> _TASK_
Using the listing below, return every line that includes "route".

-------------------------

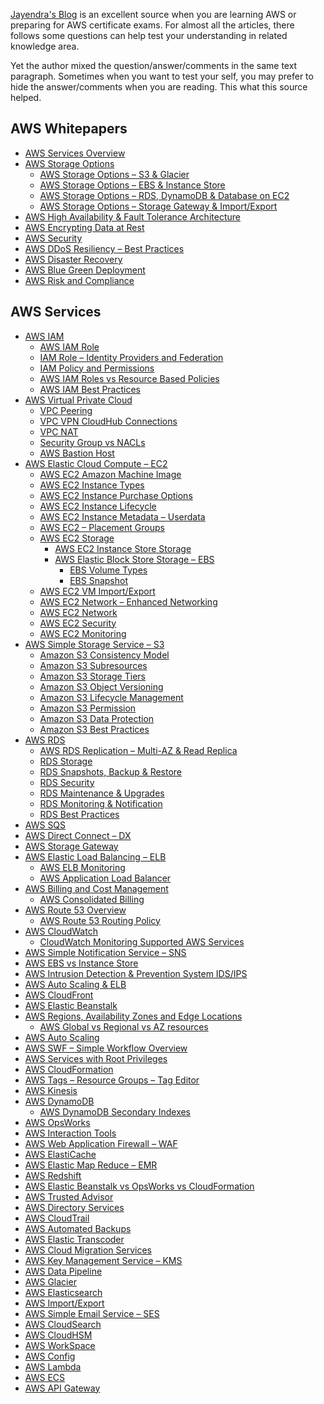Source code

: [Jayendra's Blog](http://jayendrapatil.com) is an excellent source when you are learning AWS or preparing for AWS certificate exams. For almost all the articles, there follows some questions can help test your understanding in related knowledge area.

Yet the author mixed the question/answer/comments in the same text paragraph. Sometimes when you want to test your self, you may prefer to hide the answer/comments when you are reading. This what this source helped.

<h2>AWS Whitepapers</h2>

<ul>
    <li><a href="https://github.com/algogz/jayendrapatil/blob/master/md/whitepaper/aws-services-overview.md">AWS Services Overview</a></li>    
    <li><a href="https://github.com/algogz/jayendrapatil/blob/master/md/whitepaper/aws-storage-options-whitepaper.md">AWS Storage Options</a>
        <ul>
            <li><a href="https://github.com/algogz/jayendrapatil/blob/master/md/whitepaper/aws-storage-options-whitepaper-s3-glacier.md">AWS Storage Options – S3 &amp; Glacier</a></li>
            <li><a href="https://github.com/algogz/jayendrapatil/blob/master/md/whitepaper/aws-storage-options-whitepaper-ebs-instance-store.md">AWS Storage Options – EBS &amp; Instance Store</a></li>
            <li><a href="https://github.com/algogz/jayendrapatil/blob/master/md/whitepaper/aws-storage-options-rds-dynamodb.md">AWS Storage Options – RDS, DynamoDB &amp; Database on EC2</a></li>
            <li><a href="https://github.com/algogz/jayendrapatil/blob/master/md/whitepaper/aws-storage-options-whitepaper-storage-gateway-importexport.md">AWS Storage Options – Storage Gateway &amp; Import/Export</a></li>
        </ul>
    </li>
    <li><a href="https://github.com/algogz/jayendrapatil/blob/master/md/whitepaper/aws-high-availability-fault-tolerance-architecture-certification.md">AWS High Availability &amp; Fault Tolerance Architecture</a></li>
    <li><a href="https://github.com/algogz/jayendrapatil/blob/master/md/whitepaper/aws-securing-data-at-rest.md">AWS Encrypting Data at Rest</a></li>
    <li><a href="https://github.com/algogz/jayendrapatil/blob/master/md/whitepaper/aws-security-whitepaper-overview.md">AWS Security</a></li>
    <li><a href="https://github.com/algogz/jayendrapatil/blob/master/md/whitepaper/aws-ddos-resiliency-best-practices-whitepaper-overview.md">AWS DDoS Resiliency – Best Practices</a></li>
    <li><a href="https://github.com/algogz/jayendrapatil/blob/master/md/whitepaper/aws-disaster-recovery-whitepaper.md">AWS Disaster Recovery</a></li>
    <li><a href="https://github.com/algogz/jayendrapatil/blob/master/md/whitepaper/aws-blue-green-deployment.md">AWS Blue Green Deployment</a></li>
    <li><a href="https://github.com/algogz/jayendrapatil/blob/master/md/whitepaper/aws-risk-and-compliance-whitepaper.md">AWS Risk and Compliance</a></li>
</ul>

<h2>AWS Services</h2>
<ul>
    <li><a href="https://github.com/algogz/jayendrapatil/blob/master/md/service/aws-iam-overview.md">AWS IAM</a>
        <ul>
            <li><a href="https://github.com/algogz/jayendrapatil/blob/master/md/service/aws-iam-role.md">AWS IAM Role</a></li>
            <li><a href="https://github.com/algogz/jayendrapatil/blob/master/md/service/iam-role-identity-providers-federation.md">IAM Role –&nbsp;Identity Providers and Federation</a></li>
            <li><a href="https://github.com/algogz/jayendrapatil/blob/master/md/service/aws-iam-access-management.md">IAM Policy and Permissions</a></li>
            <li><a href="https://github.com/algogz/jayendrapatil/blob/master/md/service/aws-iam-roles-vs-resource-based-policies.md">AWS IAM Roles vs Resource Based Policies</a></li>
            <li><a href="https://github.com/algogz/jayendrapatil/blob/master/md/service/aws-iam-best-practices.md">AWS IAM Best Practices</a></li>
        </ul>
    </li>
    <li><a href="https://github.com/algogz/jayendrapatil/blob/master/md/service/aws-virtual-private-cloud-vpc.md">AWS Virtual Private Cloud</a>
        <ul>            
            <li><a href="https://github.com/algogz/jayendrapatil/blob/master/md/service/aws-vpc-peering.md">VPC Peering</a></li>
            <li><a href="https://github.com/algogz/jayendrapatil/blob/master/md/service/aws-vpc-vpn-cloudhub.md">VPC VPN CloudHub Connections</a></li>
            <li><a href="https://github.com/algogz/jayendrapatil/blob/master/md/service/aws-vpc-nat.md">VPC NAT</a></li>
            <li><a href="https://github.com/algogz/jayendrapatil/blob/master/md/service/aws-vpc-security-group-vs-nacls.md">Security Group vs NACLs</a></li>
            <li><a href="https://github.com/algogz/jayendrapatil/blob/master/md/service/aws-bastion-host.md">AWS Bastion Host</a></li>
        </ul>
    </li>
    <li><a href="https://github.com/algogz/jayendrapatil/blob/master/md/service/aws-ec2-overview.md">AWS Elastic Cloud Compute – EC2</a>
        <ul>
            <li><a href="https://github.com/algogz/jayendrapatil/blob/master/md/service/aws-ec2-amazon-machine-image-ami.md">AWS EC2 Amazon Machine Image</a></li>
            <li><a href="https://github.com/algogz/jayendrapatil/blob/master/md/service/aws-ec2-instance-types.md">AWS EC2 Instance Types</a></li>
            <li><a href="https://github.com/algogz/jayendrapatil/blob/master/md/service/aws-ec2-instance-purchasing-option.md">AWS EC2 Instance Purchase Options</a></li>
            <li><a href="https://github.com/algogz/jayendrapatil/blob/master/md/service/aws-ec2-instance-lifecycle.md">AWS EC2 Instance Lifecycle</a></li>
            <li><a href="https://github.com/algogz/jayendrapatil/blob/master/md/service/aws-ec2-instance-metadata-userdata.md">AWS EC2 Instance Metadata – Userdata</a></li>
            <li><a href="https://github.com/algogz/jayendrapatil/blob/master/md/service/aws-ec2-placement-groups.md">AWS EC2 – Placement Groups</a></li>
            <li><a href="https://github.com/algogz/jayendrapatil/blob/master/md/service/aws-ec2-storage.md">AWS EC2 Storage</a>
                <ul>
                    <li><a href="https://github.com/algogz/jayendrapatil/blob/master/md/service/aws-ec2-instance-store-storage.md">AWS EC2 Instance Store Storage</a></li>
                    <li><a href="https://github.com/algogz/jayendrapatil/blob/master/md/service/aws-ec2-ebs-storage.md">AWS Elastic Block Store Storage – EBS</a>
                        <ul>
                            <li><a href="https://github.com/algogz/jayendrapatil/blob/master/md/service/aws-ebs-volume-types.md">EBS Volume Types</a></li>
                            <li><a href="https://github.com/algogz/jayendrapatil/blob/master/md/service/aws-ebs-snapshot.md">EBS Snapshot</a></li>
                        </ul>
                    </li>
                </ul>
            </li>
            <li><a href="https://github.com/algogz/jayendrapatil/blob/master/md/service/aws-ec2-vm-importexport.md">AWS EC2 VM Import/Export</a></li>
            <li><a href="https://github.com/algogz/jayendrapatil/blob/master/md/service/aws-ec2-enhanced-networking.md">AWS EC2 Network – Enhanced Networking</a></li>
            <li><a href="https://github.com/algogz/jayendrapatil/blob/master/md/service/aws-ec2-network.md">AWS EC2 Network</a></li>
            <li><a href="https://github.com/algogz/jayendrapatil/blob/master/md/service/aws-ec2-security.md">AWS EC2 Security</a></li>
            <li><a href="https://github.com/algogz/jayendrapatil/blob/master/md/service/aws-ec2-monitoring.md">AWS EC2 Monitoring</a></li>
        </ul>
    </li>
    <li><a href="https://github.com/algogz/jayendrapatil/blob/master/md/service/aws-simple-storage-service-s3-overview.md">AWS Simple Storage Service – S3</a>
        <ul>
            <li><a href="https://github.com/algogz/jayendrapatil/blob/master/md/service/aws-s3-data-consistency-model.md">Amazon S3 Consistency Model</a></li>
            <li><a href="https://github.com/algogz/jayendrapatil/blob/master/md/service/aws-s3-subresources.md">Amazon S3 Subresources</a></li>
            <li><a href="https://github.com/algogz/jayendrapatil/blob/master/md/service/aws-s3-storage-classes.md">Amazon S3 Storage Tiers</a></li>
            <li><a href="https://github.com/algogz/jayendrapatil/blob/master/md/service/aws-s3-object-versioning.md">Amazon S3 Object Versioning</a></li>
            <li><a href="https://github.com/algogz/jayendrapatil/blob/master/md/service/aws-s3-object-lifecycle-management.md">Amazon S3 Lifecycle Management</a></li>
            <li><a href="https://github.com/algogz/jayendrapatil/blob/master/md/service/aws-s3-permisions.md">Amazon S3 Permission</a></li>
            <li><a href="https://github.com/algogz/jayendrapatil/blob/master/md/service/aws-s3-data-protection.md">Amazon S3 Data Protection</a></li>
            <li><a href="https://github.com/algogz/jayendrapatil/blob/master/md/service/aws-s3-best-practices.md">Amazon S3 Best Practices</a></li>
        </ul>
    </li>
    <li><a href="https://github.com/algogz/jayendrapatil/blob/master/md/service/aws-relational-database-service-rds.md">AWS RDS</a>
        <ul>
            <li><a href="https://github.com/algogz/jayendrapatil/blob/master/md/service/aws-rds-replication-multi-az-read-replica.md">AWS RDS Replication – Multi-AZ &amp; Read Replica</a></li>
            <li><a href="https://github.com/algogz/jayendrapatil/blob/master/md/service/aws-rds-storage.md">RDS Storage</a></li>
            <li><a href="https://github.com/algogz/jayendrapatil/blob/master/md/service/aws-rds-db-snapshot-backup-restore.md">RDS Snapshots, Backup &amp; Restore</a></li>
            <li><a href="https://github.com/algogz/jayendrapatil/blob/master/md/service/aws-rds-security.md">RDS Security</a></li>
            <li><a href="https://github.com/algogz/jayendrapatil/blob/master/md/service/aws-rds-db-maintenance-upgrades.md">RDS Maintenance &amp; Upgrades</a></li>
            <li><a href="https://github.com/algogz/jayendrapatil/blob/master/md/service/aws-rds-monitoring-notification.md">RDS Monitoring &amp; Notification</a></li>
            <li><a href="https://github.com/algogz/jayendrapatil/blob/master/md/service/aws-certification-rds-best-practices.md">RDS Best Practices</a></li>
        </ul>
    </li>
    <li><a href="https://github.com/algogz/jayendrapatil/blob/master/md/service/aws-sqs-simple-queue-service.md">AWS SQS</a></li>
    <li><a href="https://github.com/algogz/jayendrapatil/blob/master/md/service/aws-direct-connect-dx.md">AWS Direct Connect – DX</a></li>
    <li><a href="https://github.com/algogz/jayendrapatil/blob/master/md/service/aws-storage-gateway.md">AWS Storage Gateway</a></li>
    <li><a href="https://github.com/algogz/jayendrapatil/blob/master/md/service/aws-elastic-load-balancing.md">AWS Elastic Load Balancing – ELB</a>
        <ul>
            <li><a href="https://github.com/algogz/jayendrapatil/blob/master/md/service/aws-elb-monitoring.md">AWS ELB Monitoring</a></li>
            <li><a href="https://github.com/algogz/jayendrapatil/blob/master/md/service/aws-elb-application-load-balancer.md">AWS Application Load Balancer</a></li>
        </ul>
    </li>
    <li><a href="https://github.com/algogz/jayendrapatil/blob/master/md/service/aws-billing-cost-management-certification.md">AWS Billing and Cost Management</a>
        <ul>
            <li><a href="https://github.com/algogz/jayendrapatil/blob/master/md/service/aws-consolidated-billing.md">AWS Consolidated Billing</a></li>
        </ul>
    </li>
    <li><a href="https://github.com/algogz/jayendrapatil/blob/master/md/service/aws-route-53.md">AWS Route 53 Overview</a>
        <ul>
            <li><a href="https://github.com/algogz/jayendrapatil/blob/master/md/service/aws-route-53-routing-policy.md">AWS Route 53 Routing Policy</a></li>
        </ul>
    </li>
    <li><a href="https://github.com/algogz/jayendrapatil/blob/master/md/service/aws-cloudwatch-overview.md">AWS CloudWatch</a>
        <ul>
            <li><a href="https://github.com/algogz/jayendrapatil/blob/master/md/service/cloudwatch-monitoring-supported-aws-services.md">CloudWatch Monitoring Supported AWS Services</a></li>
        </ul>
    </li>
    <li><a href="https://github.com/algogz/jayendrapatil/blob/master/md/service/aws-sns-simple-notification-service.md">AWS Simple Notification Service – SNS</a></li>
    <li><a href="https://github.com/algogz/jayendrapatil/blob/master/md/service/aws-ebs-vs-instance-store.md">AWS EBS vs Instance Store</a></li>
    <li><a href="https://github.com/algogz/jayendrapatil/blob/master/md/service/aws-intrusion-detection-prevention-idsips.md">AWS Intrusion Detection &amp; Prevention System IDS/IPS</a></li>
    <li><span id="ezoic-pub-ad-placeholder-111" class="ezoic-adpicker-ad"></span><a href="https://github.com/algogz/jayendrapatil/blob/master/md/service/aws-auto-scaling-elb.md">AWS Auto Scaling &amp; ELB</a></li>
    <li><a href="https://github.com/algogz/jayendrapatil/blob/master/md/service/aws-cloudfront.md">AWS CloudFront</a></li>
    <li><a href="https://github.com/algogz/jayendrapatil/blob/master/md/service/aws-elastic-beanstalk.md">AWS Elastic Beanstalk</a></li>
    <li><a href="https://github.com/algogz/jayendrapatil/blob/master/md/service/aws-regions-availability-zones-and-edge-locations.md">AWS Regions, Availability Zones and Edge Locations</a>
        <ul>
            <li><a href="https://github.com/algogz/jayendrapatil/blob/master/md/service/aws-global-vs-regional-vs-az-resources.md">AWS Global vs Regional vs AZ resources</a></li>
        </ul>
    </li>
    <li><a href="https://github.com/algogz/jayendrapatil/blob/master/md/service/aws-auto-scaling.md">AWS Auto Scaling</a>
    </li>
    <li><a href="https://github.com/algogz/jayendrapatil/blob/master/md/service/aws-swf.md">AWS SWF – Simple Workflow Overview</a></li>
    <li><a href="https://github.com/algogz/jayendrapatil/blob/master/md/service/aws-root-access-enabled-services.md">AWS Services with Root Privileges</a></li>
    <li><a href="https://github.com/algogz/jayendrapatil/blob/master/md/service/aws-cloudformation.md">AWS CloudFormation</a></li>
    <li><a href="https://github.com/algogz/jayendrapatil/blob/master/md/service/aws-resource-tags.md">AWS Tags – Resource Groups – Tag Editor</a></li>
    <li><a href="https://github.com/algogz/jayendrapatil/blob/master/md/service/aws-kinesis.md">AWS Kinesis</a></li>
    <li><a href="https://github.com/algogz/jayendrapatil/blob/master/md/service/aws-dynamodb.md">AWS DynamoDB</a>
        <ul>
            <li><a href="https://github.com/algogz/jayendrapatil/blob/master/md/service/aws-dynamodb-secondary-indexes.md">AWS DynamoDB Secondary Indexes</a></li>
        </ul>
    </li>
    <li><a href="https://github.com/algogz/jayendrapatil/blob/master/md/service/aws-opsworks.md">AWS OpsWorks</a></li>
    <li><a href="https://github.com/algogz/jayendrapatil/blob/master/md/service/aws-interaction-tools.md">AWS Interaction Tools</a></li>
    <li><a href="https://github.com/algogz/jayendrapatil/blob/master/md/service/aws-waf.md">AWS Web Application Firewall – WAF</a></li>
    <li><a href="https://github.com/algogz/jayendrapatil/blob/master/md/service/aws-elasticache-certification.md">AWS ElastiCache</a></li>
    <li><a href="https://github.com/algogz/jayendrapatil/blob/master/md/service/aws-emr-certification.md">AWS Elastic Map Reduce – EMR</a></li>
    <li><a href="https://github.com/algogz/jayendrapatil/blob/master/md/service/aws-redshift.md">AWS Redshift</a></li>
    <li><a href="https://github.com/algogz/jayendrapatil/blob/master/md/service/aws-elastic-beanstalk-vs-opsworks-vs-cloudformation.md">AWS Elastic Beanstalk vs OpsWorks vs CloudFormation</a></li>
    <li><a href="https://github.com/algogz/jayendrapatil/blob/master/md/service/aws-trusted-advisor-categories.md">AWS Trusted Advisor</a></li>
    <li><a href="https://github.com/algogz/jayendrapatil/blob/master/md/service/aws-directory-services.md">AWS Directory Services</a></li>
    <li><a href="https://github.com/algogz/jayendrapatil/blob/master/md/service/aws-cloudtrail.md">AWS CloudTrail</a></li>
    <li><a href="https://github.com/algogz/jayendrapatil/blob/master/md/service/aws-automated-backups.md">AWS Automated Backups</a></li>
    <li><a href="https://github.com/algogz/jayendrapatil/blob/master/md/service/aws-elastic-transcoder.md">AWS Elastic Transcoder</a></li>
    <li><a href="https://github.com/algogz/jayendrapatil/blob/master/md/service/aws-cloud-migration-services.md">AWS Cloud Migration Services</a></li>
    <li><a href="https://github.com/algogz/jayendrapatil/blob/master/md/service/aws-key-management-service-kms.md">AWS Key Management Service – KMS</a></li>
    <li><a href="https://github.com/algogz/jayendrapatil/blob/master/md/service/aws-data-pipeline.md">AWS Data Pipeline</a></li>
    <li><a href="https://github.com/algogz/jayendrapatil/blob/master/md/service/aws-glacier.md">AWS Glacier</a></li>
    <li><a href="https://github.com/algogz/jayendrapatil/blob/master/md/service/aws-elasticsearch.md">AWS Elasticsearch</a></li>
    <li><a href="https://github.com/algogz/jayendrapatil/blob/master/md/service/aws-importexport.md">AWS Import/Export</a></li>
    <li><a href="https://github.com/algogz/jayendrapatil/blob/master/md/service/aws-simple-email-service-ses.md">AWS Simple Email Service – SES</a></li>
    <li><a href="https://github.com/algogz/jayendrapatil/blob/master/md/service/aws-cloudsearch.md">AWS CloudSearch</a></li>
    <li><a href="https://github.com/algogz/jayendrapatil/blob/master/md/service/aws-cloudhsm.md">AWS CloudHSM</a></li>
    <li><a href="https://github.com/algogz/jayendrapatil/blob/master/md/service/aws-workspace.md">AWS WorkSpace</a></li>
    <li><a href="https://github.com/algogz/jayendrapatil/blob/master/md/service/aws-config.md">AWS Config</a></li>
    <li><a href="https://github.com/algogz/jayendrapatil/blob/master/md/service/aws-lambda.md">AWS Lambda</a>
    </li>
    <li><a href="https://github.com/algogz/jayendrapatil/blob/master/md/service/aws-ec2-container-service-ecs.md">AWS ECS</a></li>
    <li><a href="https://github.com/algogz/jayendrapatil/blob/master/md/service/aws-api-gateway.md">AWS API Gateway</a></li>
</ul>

-------------------------

> _YOUR RESPONSE_
    <li><a href="https://github.com/algogz/jayendrapatil/blob/master/md/service/aws-route-53.md">AWS Route 53 Overview</a>
            <li><a href="https://github.com/algogz/jayendrapatil/blob/master/md/service/aws-route-53-routing-policy.md">AWS Route 53 Routing Policy</a></li>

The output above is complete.